(Records from a collection)
'''

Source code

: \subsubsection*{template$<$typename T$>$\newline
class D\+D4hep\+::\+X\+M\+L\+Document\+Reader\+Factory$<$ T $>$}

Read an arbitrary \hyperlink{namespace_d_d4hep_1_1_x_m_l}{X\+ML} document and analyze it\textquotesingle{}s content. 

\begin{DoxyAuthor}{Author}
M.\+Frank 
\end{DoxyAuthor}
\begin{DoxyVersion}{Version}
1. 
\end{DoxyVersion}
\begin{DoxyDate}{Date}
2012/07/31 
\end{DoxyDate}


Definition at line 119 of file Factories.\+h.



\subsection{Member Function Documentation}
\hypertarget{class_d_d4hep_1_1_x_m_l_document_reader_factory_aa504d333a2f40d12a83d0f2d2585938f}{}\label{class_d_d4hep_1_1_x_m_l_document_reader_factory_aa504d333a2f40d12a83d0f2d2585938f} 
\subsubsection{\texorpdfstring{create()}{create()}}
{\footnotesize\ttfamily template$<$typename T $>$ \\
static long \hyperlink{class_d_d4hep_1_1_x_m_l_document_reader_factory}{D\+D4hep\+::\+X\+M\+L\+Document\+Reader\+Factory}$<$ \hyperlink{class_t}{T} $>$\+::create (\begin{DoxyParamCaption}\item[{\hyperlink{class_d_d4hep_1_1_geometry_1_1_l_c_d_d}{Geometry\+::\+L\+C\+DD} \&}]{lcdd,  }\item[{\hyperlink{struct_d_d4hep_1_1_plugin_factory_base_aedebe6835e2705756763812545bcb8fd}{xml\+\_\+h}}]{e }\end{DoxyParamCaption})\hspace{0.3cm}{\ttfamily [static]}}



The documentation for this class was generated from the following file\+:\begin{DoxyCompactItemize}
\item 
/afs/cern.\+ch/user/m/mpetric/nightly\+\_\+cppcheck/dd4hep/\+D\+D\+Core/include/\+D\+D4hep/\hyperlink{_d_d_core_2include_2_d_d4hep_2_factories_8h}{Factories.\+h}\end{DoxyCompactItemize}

'''

*What is needed:* Write the entries out a second time. Match them exactly.

*Result for this exercise:*
Source code

: \subsubsection*{template$<$typename T$>$\newline
class D\+D4hep\+::\+X\+M\+L\+Document\+Reader\+Factory$<$ T $>$}

Read an arbitrary \hyperlink{namespace_d_d4hep_1_1_x_m_l}{X\+ML} document and analyze it\textquotesingle{}s content. 

\begin{DoxyAuthor}{Author}
M.\+Frank 
\end{DoxyAuthor}
\begin{DoxyVersion}{Version}
1. 
\end{DoxyVersion}
\begin{DoxyDate}{Date}
2012/07/31 
\end{DoxyDate}


Definition at line 119 of file Factories.\+h.



\subsection{Member Function Documentation}
\hypertarget{class_d_d4hep_1_1_x_m_l_document_reader_factory_aa504d333a2f40d12a83d0f2d2585938f}{}\label{class_d_d4hep_1_1_x_m_l_document_reader_factory_aa504d333a2f40d12a83d0f2d2585938f} 
\subsubsection{\texorpdfstring{create()}{create()}}
{\footnotesize\ttfamily template$<$typename T $>$ \\
static long \hyperlink{class_d_d4hep_1_1_x_m_l_document_reader_factory}{D\+D4hep\+::\+X\+M\+L\+Document\+Reader\+Factory}$<$ \hyperlink{class_t}{T} $>$\+::create (\begin{DoxyParamCaption}\item[{\hyperlink{class_d_d4hep_1_1_geometry_1_1_l_c_d_d}{Geometry\+::\+L\+C\+DD} \&}]{lcdd,  }\item[{\hyperlink{struct_d_d4hep_1_1_plugin_factory_base_aedebe6835e2705756763812545bcb8fd}{xml\+\_\+h}}]{e }\end{DoxyParamCaption})\hspace{0.3cm}{\ttfamily [static]}}



The documentation for this class was generated from the following file\+:\begin{DoxyCompactItemize}
\item 
/afs/cern.\+ch/user/m/mpetric/nightly\+\_\+cppcheck/dd4hep/\+D\+D\+Core/include/\+D\+D4hep/\hyperlink{_d_d_core_2include_2_d_d4hep_2_factories_8h}{Factories.\+h}\end{DoxyCompactItemize}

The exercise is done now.